▶ [What you should do] Go through each line of the records below and count those with the word "Chat". Give only the count.

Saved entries
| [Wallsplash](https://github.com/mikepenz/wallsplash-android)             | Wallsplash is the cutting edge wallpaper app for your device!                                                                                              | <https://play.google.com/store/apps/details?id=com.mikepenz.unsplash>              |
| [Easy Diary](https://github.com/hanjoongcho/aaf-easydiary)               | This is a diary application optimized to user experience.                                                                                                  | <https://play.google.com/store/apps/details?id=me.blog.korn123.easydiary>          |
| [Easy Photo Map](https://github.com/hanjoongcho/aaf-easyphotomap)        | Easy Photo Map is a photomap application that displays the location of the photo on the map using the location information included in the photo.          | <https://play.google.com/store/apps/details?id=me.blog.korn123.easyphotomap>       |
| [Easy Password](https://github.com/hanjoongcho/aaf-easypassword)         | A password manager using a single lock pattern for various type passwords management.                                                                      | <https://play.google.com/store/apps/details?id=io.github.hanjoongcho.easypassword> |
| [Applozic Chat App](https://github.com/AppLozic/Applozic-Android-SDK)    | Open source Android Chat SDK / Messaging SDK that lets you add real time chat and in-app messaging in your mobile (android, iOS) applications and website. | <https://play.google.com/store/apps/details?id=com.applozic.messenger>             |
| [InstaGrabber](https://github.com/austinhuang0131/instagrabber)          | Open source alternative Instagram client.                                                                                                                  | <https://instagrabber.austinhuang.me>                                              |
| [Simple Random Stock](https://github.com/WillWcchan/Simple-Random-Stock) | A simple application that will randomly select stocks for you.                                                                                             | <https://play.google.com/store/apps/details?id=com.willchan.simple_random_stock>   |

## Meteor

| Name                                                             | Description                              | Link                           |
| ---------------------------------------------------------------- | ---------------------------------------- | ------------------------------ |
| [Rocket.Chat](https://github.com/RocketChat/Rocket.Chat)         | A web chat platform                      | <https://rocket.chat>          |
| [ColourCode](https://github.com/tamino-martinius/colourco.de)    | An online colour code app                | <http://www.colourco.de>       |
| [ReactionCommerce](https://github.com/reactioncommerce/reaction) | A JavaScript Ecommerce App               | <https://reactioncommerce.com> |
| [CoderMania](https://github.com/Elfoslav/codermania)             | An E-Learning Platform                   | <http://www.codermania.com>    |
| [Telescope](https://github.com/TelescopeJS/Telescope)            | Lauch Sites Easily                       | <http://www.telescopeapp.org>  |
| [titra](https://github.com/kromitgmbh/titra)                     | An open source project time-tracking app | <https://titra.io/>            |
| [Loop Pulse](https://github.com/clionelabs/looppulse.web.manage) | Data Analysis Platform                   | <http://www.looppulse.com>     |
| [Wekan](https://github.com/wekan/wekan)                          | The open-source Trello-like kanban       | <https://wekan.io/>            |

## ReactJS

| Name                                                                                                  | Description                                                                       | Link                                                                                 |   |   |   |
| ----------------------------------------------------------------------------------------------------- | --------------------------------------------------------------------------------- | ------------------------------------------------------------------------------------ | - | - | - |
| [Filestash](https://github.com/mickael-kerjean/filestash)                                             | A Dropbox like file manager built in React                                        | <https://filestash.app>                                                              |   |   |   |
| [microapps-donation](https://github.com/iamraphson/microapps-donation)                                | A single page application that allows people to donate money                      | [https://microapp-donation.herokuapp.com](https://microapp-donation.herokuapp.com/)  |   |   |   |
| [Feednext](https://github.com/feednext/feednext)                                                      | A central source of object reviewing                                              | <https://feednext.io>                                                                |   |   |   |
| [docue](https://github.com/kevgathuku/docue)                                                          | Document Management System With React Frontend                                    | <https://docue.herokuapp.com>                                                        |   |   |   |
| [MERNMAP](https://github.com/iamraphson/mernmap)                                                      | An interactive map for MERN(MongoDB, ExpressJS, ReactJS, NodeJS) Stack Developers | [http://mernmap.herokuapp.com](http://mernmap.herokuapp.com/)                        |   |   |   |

▶ [Written answer] 2